With many households now having many, many, devices needing Wifi, mesh routers are starting to become the norm. A single Wifi router can get overloaded and become slow from having too many devices connected to it. Google was one of the first to introduce a consumer usable Google Wifi mesh router system back in 2016. Three years later, Google released their 2nd Generation mesh router system and named it Nest Wifi as part of the rebranding of their various product lines.
Based on the branding of these two systems, Nest Wifi and Google Wifi, most people would think they are competing products. However, that’s actually not the case. As mentioned earlier, the Nest Wifi system is the 2nd generation of the Google Wifi system. Despite this, most stores today still sell both systems, adding to the confusion to the consumers.
Both Nest Wifi and Google Wifi use the 802.11ac standard for Wifi connectivity. Just based on that, you would think they are equal when it comes to bandwidth speeds. But, there are sub-ratings for these standards that most people don’t know about with the top end supporting more than double the speed of the lower end AC standard speeds.
For example, here are the numbers:
- AC1200: Maximum wireless combined theoretical bandwidth speed is 1200Mbps
- AC1750: Maximum wireless combined theoretical bandwidth speed is 1750Mbps
- AC1900: Maximum wireless combined theoretical bandwidth speed is 1900Mbps
- AC2200: Maximum wireless combined theoretical bandwidth speed is 2200Mbps
- AC3000: Maximum wireless combined theoretical bandwidth speed is 3000Mbps
The 1st generation Google Wifi system consists of only points and is rated at AC1200, the slowest of the AC standards.

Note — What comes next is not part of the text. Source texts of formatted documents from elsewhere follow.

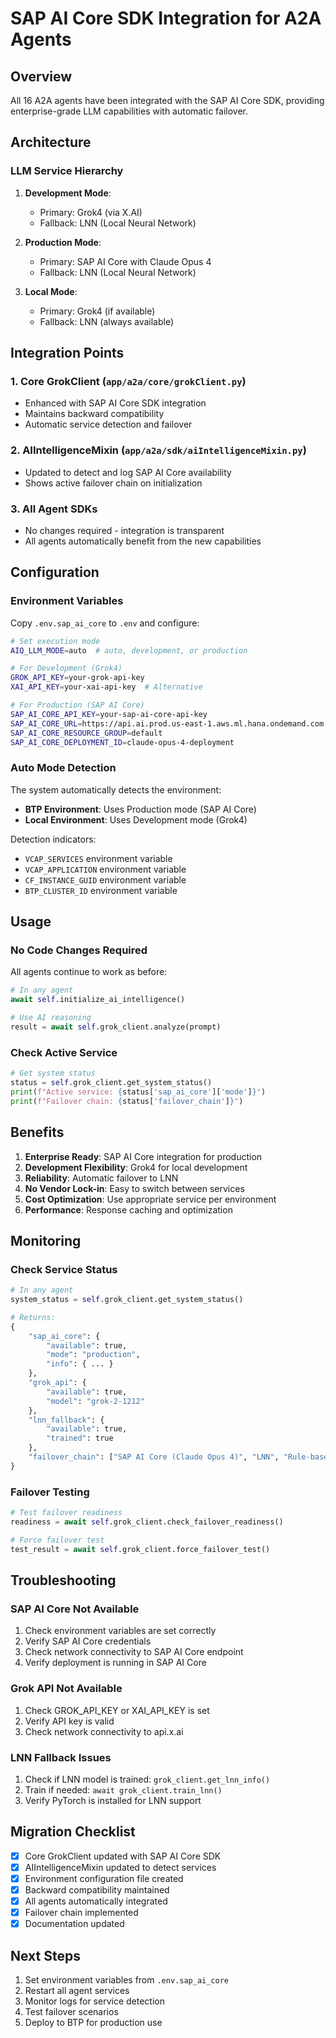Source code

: # SAP AI Core SDK Integration for A2A Agents

## Overview

All 16 A2A agents have been integrated with the SAP AI Core SDK, providing enterprise-grade LLM capabilities with automatic failover.

## Architecture

### LLM Service Hierarchy

1. **Development Mode**: 
   - Primary: Grok4 (via X.AI)
   - Fallback: LNN (Local Neural Network)

2. **Production Mode**:
   - Primary: SAP AI Core with Claude Opus 4
   - Fallback: LNN (Local Neural Network)

3. **Local Mode**:
   - Primary: Grok4 (if available)
   - Fallback: LNN (always available)

## Integration Points

### 1. Core GrokClient (`app/a2a/core/grokClient.py`)
- Enhanced with SAP AI Core SDK integration
- Maintains backward compatibility
- Automatic service detection and failover

### 2. AIIntelligenceMixin (`app/a2a/sdk/aiIntelligenceMixin.py`)
- Updated to detect and log SAP AI Core availability
- Shows active failover chain on initialization

### 3. All Agent SDKs
- No changes required - integration is transparent
- All agents automatically benefit from the new capabilities

## Configuration

### Environment Variables

Copy `.env.sap_ai_core` to `.env` and configure:

```bash
# Set execution mode
AIQ_LLM_MODE=auto  # auto, development, or production

# For Development (Grok4)
GROK_API_KEY=your-grok-api-key
XAI_API_KEY=your-xai-api-key  # Alternative

# For Production (SAP AI Core)
SAP_AI_CORE_API_KEY=your-sap-ai-core-api-key
SAP_AI_CORE_URL=https://api.ai.prod.us-east-1.aws.ml.hana.ondemand.com
SAP_AI_CORE_RESOURCE_GROUP=default
SAP_AI_CORE_DEPLOYMENT_ID=claude-opus-4-deployment
```

### Auto Mode Detection

The system automatically detects the environment:
- **BTP Environment**: Uses Production mode (SAP AI Core)
- **Local Environment**: Uses Development mode (Grok4)

Detection indicators:
- `VCAP_SERVICES` environment variable
- `VCAP_APPLICATION` environment variable
- `CF_INSTANCE_GUID` environment variable
- `BTP_CLUSTER_ID` environment variable

## Usage

### No Code Changes Required

All agents continue to work as before:

```python
# In any agent
await self.initialize_ai_intelligence()

# Use AI reasoning
result = await self.grok_client.analyze(prompt)
```

### Check Active Service

```python
# Get system status
status = self.grok_client.get_system_status()
print(f"Active service: {status['sap_ai_core']['mode']}")
print(f"Failover chain: {status['failover_chain']}")
```

## Benefits

1. **Enterprise Ready**: SAP AI Core integration for production
2. **Development Flexibility**: Grok4 for local development
3. **Reliability**: Automatic failover to LNN
4. **No Vendor Lock-in**: Easy to switch between services
5. **Cost Optimization**: Use appropriate service per environment
6. **Performance**: Response caching and optimization

## Monitoring

### Check Service Status

```python
# In any agent
system_status = self.grok_client.get_system_status()

# Returns:
{
    "sap_ai_core": {
        "available": true,
        "mode": "production",
        "info": { ... }
    },
    "grok_api": {
        "available": true,
        "model": "grok-2-1212"
    },
    "lnn_fallback": {
        "available": true,
        "trained": true
    },
    "failover_chain": ["SAP AI Core (Claude Opus 4)", "LNN", "Rule-based"]
}
```

### Failover Testing

```python
# Test failover readiness
readiness = await self.grok_client.check_failover_readiness()

# Force failover test
test_result = await self.grok_client.force_failover_test()
```

## Troubleshooting

### SAP AI Core Not Available

1. Check environment variables are set correctly
2. Verify SAP AI Core credentials
3. Check network connectivity to SAP AI Core endpoint
4. Verify deployment is running in SAP AI Core

### Grok API Not Available

1. Check GROK_API_KEY or XAI_API_KEY is set
2. Verify API key is valid
3. Check network connectivity to api.x.ai

### LNN Fallback Issues

1. Check if LNN model is trained: `grok_client.get_lnn_info()`
2. Train if needed: `await grok_client.train_lnn()`
3. Verify PyTorch is installed for LNN support

## Migration Checklist

- [x] Core GrokClient updated with SAP AI Core SDK
- [x] AIIntelligenceMixin updated to detect services
- [x] Environment configuration file created
- [x] Backward compatibility maintained
- [x] All agents automatically integrated
- [x] Failover chain implemented
- [x] Documentation updated

## Next Steps

1. Set environment variables from `.env.sap_ai_core`
2. Restart all agent services
3. Monitor logs for service detection
4. Test failover scenarios
5. Deploy to BTP for production use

The 2nd generation Nest Wifi router is rated at AC2200 and AC1200 for the points. So, there is a slight improvement with the 2nd generation Nest Wifi system.
The 1st generation Google Wifi points can cover up to 1500 sq ft.
The 2nd generation Nest Wifi router can cover up to 2200 sq ft while the points cover up to 16 sq ft.
Again, the 2nd generation is marginally better than the first, otherwise why even bother coming out with a 2nd generation product. Another thing I want to point out here is that even though the specs state that the Nest Wifi router can cover up to 2200 sq ft, if you have plenty of devices in your house, especially some heavy users such as Wifi security cameras, your Wifi signal strength and speeds degrade very rapidly as I had talked about in my other article on Why You Need a Mesh WiFi Router System.
So, even if you have a 2000 sq ft but you have a lot of Wifi devices, I suggest getting at least a 2 unit system, a Nest Wifi router plus one point. It’s best to spread out the connectivity to multiple units. My last house was just around 2250 sq ft and I had a 4 unit system, the Nest Wifi router plus 3 points. It was a 4 unit package sold by Costco. It might have been overkill, but I definitely had no issues with Wifi like I did with my previous Netgear router.
Smart speakers were all the rage a few years ago for these companies to showcase their products. But, that has pretty much died down as most people have now noticed how useful, or actually not useful they really are. However, with that being said, this is the biggest difference between the Google Wifi system and the Nest Wifi system.
The Google Wifi is strictly a mesh Wifi system. The Nest Wifi system incorporates smart speakers into the point units, but only the points. The Nest Wifi router does not double as a smart speaker. At first, I did not understand why until I remembered that many people hide their modems and routers for a cleaner room view.
I know there are some of you who prefer not to have a smart speaker system for privacy reasons and I completely understand. The smart speaker points do have a physical button that you can switch off the smart speaker functionality and just use as a Wifi point. But then again, why do that and spend all that money on something you won’t use. So, with all that being said, the 1st generation Google Wifi is a perfectly good mesh Wifi router system to replace your single device Wifi router. As for me, I went with the 2nd generation Nest Wifi. But it’s all up to you.